Am I allowed to be frustrated?
May I pour out my heart unfiltered?
Can I shout it from the rooftops?
A broodmare is not a byproduct of breeding!
The amount of a decent car is easily spent today on a straw semen from a popular stallion - with a pedigree that reaches from here to the Imperial Palace of Kyoto. Or the price of a small house to an embryo of a foal that excels genetically even before it is born.
But the mare?
The bearer of that capital?
She who is responsible for how all that potential develops, physiologically as well as mentally?
That's "just a broodmare."
A discarded sport horse. Disposable. Too good for the slaughterhouse, unfit to perform anymore, so let's squeeze out another foal. And if possible, two. Or more. Not because we have to. But because we can.
As if her only value is still in her womb, not in her health. Not in her genes. Not in her story.
The foundation lies with the mare - but she hardly gets any attention
While just the mare lays the foundation for the foal. Not only genetically, but especially epigenetic. The conditions in which an embryo develops determine which genes are expressed - and thus how the foal develops and functions.
We call that fetal programming. What the mare eats, how much stress she experiences, how her intestinal flora works, whether she has deficiencies - it affects the development of the nervous system, musculoskeletal system, immune system as well as the foal's metabolism.

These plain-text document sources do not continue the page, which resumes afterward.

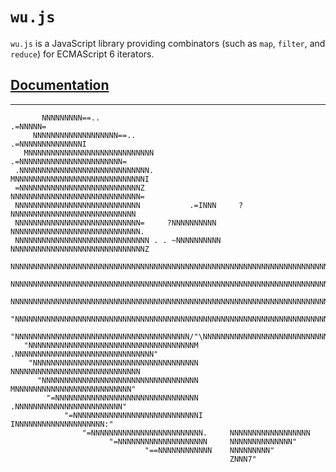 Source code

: # `wu.js`

`wu.js` is a JavaScript library providing combinators (such as `map`, `filter`,
and `reduce`) for ECMAScript 6 iterators.

## [Documentation](http://fitzgen.github.com/wu.js/)

--------------------------------------------------------------------------------------------

           NNNNNNNNN==..                                               .=NNNNN=
         NNNNNNNNNNNNNNNNNNN==..                               .=NNNNNNNNNNNNNNI
       MNNNNNNNNNNNNNNNNNNNNNNNNNNNN                   .=NNNNNNNNNNNNNNNNNNNNNNN=
     .NNNNNNNNNNNNNNNNNNNNNNNNNNNNN.               MNNNNNNNNNNNNNNNNNNNNNNNNNNNNNI
     =NNNNNNNNNNNNNNNNNNNNNNNNNNNZ                   NNNNNNNNNNNNNNNNNNNNNNNNNNNNN=
     NNNNNNNNNNNNNNNNNNNNNNNNNNNN           .=INNN     ?NNNNNNNNNNNNNNNNNNNNNNNNNNNN
     NNNNNNNNNNNNNNNNNNNNNNNNNNNN=     ?NNNNNNNNNN     NNNNNNNNNNNNNNNNNNNNNNNNNNNNN.
     NNNNNNNNNNNNNNNNNNNNNNNNNNNNNN . . ~NNNNNNNNNN   NNNNNNNNNNNNNNNNNNNNNNNNNNNNNNZ
     NNNNNNNNNNNNNNNNNNNNNNNNNNNNNNNNNNNNNNNNNNNNNNNNNNNNNNNNNNNNNNNNNNNNNNNNNNNNNNNN
     NNNNNNNNNNNNNNNNNNNNNNNNNNNNNNNNNNNNNNNNNNNNNNNNNNNNNNNNNNNNNNNNNNNNNNNNNNNNNNNI
     NNNNNNNNNNNNNNNNNNNNNNNNNNNNNNNNNNNNNNNNNNNNNNNNNNNNNNNNNNNNNNNNNNNNNNNNNNNNNNN.
     "NNNNNNNNNNNNNNNNNNNNNNNNNNNNNNNNNNNNNNNNNNNNNNNNNNNNNNNNNNNNNNNNNNNNNNNNNNNNNI
      "NNNNNNNNNNNNNNNNNNNNNNNNNNNNNNNNNNNNNNN/"\NNNNNNNNNNNNNNNNNNNNNNNNNNNNNNNNNN
       "NNNNNNNNNNNNNNNNNNNNNNNNNNNNNNNNNNNNNM   .NNNNNNNNNNNNNNNNNNNNNNNNNNNNNNN"
        "NNNNNNNNNNNNNNNNNNNNNNNNNNNNNNNNNNNNN     NNNNNNNNNNNNNNNNNNNNNNNNNNNNN
          "NNNNNNNNNNNNNNNNNNNNNNNNNNNNNNNNNNN     MNNNNNNNNNNNNNNNNNNNNNNNNNN"
            "=NNNNNNNNNNNNNNNNNNNNNNNNNNNNNNNN     .NNNNNNNNNNNNNNNNNNNNNNNN"
                "=NNNNNNNNNNNNNNNNNNNNNNNNNNNNI     INNNNNNNNNNNNNNNNNNNN:"
                    "=NNNNNNNNNNNNNNNNNNNNNNNNN.     NNNNNNNNNNNNNNNNNN
                          "=NNNNNNNNNNNNNNNNNNNN     NNNNNNNNNNNNNN"
                                  "==NNNNNNNNNNNN    NNNNNNNNN"
                                                     ZNNN7"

And that is not an alternative theory. It has been demonstrated repeatedly in studies in horses as well as other animal species. Among other epigenetic markers such as DNA methylation, changes in RNA expression and mitochondrial activity.
What really counts?
There is a world of difference between what is selected in practice - and what is should counting. (Not necessarily in this order
Commercial & jury-driven | Sustainable & horse-oriented |
---|---|
Movement (spectacle, show factor) | Hoof quality & hoof mechanics |
Exterior (symmetry, appearance). | Mental resilience & stress resistance |
Bloodline (name & reputation) | Intestinal health & food processing |
Family tree (as complete as possible) | Sustainable biomechanics (no exaggeration) |
Color & markings | Genetic diversity & hereditary balance |
Show content (before judging) | Functional exterior |
Hoof quality (only if noticeable) | Temperament & trainability |
Mental resilience (often ignored) | Immune health & resistance |
Intestinal health (invisible, forgotten) | (And only then:) color & appearance |
Note that the order in both columns is indicative and depends on the type of horse, the breeding goal and the context. What is certain: ALL elements in the right-hand column contribute to health, welfare and sustainability - and thus should not dangle at the bottom of the priority list.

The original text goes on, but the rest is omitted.